Fractalkine/CX3CR1 signaling modulates synaptic pruning by microglia during postnatal development. (a) Microglial cells remove presynaptic elements by synaptic pruning at P5 in the retinogeniculate system. (a1) Low magnification electronic microscopy of microglia. Asterisks denote the nucleus and the cytoplasm is pseudocolored green. Scale bar = 1 μm. (a2) Magnified regions of (a1) (white box) demonstrating membrane-bound elements engulfed by microglia. Arrows designate elements containing presynaptic machinery (40 nm vesicles). The arrowhead designates engulfed material resembling juxtaposed postsynaptic elements. Scale bar = 100 nm.
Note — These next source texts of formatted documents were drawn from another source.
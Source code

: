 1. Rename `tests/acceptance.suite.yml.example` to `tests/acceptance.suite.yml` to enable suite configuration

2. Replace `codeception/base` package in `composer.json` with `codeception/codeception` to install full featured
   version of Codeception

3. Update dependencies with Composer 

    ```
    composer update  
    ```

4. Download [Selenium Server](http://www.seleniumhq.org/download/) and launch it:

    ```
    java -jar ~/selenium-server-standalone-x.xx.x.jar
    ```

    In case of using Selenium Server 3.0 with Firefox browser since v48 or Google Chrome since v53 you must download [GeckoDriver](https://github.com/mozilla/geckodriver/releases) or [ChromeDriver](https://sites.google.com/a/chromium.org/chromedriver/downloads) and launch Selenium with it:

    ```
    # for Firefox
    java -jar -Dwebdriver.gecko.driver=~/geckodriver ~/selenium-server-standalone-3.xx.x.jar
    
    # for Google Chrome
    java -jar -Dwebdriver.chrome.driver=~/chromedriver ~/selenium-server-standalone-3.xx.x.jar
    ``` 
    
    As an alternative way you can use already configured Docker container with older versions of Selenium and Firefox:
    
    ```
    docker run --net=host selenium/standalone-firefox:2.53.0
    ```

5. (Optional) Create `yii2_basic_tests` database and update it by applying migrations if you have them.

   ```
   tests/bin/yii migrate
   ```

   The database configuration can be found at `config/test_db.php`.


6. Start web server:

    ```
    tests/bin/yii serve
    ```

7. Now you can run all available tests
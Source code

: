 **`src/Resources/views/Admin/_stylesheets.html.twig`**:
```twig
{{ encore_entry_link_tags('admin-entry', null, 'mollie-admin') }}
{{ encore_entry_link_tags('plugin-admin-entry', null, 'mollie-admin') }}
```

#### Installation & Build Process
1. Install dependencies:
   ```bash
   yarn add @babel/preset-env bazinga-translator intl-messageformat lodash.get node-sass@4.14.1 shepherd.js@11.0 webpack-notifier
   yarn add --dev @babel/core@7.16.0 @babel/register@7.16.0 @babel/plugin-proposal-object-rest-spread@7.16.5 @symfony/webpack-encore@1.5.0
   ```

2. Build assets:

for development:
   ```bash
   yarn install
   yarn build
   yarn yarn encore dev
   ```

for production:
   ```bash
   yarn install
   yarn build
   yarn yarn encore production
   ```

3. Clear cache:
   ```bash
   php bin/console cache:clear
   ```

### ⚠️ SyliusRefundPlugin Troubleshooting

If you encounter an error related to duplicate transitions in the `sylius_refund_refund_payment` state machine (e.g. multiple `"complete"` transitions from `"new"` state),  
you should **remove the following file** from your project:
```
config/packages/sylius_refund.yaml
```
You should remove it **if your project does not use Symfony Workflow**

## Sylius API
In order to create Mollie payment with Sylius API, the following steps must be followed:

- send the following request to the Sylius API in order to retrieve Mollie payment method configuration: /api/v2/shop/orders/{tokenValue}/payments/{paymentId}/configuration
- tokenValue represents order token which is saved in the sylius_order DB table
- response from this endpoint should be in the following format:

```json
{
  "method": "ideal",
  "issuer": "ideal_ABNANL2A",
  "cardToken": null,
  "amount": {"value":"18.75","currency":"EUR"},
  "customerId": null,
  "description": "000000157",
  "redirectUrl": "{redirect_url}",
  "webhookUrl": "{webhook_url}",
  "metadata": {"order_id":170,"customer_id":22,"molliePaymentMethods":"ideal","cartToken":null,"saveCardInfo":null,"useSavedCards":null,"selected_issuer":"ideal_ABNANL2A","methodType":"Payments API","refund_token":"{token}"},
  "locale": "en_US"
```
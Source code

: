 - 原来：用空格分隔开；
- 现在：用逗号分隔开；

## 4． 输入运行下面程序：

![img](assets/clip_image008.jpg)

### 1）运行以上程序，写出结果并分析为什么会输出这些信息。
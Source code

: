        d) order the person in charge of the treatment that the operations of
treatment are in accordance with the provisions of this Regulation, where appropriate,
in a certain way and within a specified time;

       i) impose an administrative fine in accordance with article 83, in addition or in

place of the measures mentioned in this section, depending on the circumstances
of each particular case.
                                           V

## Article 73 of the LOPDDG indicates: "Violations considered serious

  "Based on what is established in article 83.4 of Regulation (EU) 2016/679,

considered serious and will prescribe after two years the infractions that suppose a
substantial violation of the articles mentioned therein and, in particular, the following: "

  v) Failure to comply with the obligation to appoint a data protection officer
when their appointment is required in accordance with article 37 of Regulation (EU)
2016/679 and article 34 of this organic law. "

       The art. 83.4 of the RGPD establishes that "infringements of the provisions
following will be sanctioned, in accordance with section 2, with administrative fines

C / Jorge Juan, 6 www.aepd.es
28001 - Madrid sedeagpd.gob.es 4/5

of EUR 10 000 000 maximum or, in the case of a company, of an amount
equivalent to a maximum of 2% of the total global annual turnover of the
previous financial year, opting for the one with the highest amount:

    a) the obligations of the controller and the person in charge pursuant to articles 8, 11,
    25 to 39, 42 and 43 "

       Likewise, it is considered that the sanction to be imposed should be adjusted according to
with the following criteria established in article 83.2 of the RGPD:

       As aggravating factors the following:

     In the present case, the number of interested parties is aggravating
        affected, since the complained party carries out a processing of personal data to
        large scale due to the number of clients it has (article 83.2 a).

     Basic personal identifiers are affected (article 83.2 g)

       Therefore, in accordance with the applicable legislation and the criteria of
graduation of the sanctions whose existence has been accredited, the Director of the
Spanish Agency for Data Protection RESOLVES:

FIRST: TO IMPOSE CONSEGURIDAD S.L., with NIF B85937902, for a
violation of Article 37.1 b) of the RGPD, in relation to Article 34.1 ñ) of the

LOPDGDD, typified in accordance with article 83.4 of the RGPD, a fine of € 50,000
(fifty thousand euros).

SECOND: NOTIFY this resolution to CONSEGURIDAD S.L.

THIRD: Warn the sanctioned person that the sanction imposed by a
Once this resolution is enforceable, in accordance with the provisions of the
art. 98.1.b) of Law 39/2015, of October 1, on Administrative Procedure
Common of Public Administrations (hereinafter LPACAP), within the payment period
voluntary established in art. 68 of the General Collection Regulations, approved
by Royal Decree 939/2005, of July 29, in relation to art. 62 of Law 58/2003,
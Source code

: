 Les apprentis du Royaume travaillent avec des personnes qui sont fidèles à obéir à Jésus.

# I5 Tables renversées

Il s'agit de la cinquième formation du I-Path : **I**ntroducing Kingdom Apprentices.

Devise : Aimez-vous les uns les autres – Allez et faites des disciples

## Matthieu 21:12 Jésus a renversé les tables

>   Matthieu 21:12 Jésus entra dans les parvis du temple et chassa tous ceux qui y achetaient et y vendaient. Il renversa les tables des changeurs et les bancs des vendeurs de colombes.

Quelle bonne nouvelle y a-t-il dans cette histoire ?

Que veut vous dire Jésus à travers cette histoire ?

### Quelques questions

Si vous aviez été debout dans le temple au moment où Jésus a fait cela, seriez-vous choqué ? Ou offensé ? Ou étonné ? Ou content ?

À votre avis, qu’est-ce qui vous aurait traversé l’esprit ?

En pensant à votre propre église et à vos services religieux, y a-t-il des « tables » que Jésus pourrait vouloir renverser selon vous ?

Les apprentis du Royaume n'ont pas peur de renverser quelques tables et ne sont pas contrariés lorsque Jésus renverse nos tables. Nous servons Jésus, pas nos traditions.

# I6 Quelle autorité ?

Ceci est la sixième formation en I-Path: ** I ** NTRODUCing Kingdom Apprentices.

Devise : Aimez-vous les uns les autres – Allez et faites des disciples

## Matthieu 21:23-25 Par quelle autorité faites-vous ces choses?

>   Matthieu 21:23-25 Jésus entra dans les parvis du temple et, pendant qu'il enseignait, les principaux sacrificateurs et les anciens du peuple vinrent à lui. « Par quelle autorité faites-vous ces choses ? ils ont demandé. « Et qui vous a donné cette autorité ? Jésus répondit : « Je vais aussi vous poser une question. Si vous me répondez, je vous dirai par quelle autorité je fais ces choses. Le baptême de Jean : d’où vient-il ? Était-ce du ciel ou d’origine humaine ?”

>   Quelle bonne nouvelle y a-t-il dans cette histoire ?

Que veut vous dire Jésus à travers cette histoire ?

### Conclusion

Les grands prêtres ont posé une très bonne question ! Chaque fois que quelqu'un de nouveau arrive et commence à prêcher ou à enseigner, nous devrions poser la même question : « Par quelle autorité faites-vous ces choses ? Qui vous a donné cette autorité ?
Adapted from [53]. (b) A transient increase in dendritic spine density was observed in CX3CR1 deficient (KO/KO) mice when compared with WT (+/+) littermates during the second postnatal week (^∗∗∗ p < 0.0001). This transient increase in dendritic spines number could result of a transient deficit of synaptic pruning. (c) Quantification of microglia nuclei in the CA1 stratum radiatum from the hippocampus revealed a transient decrease in microglia density in CX3CR1 deficient mice at P8, P15, and P28 compared with control littermates (^∗∗ p < 0.005). This decrease in microglia number in KO mice suggests a transient delayed microglia recruitment which can explain the transient deficit of synaptic pruning. ((b) and (c)) Adapted from [47].

Figure 3

Fractalkine/CX3CR1 signaling controls the recruitment of microglia and the functional maturation of thalamocortical synapses. (a) Drawing of the sensory system of vibrissae in rodents and link between the distribution of vibrissae and that of barrels in layer 4 somatosensory cortex. Adapted from [59]. ((b) and (c)) Microglia (green) distribution in the layer 4 of the somatosensory cortex during postnatal development in Cx3cr1 ^+/eGFP (b) and Cx3cr1 ^eGFP/eGFP (c) mice. At P5, microglial cells are exclusively located outside of the barrel centers which contain thalamocortical synapses (red, staining of thalamocortical axons). At P7, microglial cells start to invade the barrel centers in Cx3cr1 ^+/eGFP mice and this invasion is delayed in Cx3cr1 ^eGFP/eGFP mice. At P9, microglial cell distribution is similar for the two genotypes. Scale bar, 100 µm. (d) Relative change in the synaptic currents resulting of the activation of AMPA (α-amino-3-hydroxy-5-methyl-4-isoxazolepropionic acid) and NMDA (N-methyl-D-aspartate) postsynaptic receptors expressed at thalamocortical synapses between P5 and P9 in Cx3cr1 ^+/eGFP and Cx3cr1 ^eGFP/eGFP mice. Note that the AMPA/NMDA ratio increases between P5 and P9 in Cx3cr1 ^+/eGFP but not in Cx3cr1 ^eGFP/eGFP mice. ((b) and (c)) Adapted from [48].

Figure 4

Impaired microglia motility in developing CX3CR1 deficient mice. (a) Two-photon images in an acute slice of a P7 Cx3cr1 ^+/eGFP mouse showing the dynamics of microglial processes and soma after the insertion (at time 0 min, not shown) of a pipette (red dot) containing 2-MeSADP (100 µM). Yellow arrowheads indicate the soma of 2 microglial cells moving toward the pipette. Green arrow indicates a retracting process. Calibration bar is 10 µm. (b) Comparison of the mean velocity of microglia soma toward the 2-MeSADP-containing pipette for Cx3cr1 ^+/eGFP (50 cells, 6 experiments) Cx3cr1 ^+/eGFP (42 cells, 5 experiments) animals (^∗ p < 0.05, ^∗∗ p < 0.01, Mann-Whitney test).